I recently began to follow a guy named John Polo. John lost his wife to cancer in 2016, and shortly after, began to write and post about his grief journey. In the 6 years since, those that have followed him have probably noticed an evolution. He recently shared that he was changing the name of his page and that change clearly reflects his evolution. He says that “a page that started off with so much pure, raw emotion has slowly been building towards one more focused on helping others through everything that I have learned.” How wonderful when you can use a painful experience to help others.
The other evening, my husband and I started to talk about our shared experience of losing our partner in life. We go there sometimes. We are never sure what starts those conversations, but there we were, segueing from the events of the day to some memory- and soon after, we are, pouring our hearts out.
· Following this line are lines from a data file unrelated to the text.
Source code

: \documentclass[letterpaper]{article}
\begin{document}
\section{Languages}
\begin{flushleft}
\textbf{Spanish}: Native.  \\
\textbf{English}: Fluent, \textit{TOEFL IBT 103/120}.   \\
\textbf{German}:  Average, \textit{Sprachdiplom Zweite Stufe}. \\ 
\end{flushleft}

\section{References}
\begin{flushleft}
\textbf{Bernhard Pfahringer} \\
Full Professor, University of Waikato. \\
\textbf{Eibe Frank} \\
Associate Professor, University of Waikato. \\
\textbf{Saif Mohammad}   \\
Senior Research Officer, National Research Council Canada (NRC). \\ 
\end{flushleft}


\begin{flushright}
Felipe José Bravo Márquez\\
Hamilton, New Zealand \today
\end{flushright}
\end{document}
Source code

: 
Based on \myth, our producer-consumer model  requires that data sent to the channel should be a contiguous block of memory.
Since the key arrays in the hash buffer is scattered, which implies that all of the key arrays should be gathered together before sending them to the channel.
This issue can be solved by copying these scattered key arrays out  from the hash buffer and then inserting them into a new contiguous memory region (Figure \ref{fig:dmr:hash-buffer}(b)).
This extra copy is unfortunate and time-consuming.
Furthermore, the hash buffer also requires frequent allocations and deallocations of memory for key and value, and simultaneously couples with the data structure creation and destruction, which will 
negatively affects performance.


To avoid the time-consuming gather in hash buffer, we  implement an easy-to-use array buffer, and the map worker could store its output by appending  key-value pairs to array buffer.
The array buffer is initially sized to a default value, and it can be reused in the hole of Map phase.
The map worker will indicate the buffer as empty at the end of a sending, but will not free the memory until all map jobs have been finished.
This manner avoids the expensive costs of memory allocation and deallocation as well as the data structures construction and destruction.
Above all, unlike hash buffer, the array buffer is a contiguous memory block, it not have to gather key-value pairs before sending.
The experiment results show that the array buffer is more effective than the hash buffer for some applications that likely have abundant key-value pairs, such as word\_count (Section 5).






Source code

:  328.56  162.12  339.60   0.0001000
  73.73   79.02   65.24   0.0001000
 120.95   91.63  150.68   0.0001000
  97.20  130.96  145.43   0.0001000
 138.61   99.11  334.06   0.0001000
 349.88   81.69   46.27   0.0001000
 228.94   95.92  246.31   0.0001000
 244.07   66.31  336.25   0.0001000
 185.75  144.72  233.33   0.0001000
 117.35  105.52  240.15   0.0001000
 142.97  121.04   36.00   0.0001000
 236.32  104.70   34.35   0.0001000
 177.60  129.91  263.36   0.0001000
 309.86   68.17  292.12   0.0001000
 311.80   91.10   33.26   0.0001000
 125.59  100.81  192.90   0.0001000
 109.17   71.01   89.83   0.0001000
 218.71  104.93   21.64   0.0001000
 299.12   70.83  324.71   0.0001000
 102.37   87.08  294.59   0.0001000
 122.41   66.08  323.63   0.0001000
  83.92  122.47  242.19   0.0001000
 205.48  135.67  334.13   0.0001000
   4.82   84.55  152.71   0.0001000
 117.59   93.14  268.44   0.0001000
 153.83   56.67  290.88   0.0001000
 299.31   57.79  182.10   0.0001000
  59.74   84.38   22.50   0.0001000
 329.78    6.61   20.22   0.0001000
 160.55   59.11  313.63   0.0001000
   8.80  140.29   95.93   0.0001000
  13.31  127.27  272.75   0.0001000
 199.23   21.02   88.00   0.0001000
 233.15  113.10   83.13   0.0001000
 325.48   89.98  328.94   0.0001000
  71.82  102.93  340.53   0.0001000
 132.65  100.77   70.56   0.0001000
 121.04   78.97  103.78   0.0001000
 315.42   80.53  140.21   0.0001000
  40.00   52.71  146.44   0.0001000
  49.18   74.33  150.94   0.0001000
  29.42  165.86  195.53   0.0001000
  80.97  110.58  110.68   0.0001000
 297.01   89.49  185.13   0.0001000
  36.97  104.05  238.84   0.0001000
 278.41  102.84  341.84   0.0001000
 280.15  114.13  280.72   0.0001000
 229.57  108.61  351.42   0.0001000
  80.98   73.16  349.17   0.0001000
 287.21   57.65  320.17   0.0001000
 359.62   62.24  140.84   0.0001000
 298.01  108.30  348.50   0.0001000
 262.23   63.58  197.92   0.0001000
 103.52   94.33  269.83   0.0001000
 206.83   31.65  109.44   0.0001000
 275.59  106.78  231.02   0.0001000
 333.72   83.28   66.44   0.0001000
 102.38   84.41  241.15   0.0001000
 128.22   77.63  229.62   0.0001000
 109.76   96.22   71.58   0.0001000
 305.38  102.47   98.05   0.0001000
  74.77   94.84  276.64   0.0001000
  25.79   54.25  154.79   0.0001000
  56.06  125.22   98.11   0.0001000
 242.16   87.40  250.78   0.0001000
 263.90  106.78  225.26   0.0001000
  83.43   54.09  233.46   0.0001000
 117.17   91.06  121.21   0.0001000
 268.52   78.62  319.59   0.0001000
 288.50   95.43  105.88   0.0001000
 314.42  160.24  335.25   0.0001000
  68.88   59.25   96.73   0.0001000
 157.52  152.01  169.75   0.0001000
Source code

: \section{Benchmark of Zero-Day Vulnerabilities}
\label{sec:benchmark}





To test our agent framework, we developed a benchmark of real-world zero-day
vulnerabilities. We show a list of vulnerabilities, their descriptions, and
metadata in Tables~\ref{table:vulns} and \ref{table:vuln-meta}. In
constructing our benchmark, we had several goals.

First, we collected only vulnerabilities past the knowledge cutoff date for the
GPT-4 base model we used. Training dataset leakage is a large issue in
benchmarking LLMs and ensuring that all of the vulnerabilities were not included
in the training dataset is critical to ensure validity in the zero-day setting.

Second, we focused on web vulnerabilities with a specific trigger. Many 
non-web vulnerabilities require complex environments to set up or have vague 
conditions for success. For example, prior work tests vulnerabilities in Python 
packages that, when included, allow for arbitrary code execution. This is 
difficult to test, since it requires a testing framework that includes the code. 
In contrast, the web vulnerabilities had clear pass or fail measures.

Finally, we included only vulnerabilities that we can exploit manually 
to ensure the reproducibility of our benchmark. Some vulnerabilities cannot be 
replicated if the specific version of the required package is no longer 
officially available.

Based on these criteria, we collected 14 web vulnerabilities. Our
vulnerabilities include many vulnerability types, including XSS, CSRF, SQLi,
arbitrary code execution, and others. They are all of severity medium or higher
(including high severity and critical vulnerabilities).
During these conversations, we say things that others, if they overheard us, may not understand. We share how we felt at a scary or frustrating moment, or those times when we were in a really dark place either before, or after our partner’s death. We share our worries over how the experience of watching a parent fade and die has affected our children; and our fears that our way of handling things also could have affected them negatively. We pour out the guilt. The relief. The feelings of judgment some people had seemingly imposed on us. After those conversations, which have each of us wiping our eyes more than once, I feel a bond and closeness that is hard to describe. And I bask in the relief of gratefulness that we have found in each other, someone who can truly understand our completely this unique experience. I guess that’s why support groups work so well for people. That you know people there feel a lot of what you are going through.
John Polo posted something that really spoke to me. I didn’t include the entire post, and if you want to see it you can find him on Facebook and at this link to his website.
“Here’s the truth.I will always be a widower.If I live to be 100.I will always be a widower.If I fall madly in love next month and spend the next 50 years of my life with that person.I will always be a widower.The love that I was able to experience.And the heart-wrenching, soul-crushing loss that I had to endure.Neither of those things.Is ever going away.No matter what the future holds for me.I will always love, miss – and in some form -grieve my wife.And yes.I will always be a widower.For those that think the only thing I can speak about is grief.It’s not.Today marks a new day& the truth is,I have SO much more to say.”
It never escapes me, especially after following the grief journey of others, that I am indeed fortunate. So many experience judgment of others in the handling of their grief. Isn’t it time to move on? Are you moving on too quickly? Blah. Blah. But like John, I know my loss doesn’t define me. And it doesn’t define my relationship with my husband. Being widowed changed both of us for sure, and I’d have it no other way (as if there is a choice). I don’t really like all the cliches about how the rough stuff makes you stronger because there sure are lots of times I never felt strong at all, but I’ll take great grief for the price of great love.